Gift Number 2 Perhaps the Number One gift for old-timers, as well as for medium-old-timers, is a copy of the extraordinary museum production commemorating “Our 125th: 1883–2008.” If you have any feeling whatsoever for what it means to live in this town and county, and you know about this publication, you already have a copy. Therefore, this is just a reminder to buy several more as Christmas gifts for other born-and-bred Valley Citians, wherever they may be. Go to the museum, slap down thirty bucks, wrap it up, ship it off. Simple. The recipient will be impressed. I know—I have already given away a couple of copies. It’s a winner.

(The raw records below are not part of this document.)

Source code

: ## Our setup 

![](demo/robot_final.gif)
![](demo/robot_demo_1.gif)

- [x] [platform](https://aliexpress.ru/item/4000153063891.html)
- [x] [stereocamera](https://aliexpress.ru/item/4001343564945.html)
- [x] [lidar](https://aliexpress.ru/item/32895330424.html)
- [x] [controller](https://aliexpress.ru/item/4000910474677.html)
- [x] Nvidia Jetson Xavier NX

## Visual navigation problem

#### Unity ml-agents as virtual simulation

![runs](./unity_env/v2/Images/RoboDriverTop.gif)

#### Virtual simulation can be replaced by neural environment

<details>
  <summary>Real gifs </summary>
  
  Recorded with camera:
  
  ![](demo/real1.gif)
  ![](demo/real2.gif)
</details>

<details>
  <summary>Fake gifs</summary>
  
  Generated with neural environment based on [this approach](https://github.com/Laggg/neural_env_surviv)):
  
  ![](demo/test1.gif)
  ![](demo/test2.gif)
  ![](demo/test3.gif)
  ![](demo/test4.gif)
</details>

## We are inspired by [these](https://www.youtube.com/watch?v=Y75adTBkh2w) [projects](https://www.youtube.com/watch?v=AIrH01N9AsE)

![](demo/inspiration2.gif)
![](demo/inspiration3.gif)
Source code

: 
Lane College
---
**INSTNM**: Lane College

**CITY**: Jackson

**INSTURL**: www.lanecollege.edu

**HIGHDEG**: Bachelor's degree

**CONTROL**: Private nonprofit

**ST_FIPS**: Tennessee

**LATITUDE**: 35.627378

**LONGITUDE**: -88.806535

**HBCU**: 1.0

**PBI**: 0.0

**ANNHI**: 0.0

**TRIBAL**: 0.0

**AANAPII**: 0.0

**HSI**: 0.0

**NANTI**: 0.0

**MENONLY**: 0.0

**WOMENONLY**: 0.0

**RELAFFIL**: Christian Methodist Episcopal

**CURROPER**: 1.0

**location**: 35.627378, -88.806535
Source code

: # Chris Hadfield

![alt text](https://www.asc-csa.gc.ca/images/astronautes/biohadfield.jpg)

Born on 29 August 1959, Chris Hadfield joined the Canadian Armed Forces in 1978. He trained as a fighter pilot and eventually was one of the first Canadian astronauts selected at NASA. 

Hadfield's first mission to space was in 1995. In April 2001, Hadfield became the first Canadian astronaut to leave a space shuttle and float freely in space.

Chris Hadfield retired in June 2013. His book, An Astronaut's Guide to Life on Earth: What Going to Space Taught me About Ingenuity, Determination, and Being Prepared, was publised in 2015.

Gift Number 3 (Before we continue, I wish to make it clear that I have received no benefits for these positive reviews. I paid full price for the books. No percentage. I didn’t even get the discount that you can get right now! These are purely objective reviews.) This city has produced some exceptional talent, people who have gone out and truly made their mark in the world. Two of those were close friends of mine throughout my grade school years: Murray Hamlet (whom we shall deal with in another column) and Mike Thompson. I remember Mike as having a touch of larceny when he lived here. He liberated at least a couple of pies from the window of the Hi-Liner Café, and he still has a cowboy hat he filched from me back in about 1952 or so. It is part of his collection. It is therefore not surprising that, as an author, he has done some great writing—with a disquieting knowledge of detail—on criminal activity in North Dakota; more specifically, on West River bootlegging during the 30s. According to Ken Rogers of the Bismarck Tribune, the book—“Curse of Al Capone’s Gold”—showcases Thompson’s “… rich and authentic detail … he joins personal knowledge of rural North Dakota, the unintended consequences of Prohibition on the Plains and the mystique of Al Capone.” Mike is retired military and a Vietnam veteran. He has tested explosives, worked in the oil fields, been a field medic and a museum curator. He has also been a professional actor and appeared in the TV series “Deadwood” during the first year, as well as in other Western movies. He is an authority on Teddy Roosevelt. He also looks like Teddy Roosevelt. I have suggested to him that there may be material for a major new novel on political greed and corruption in Valley City. Whoa! Hey, fellas— just kidding!!! Be extra literate: get the book before they make it into a movie. Available at Amazon.com.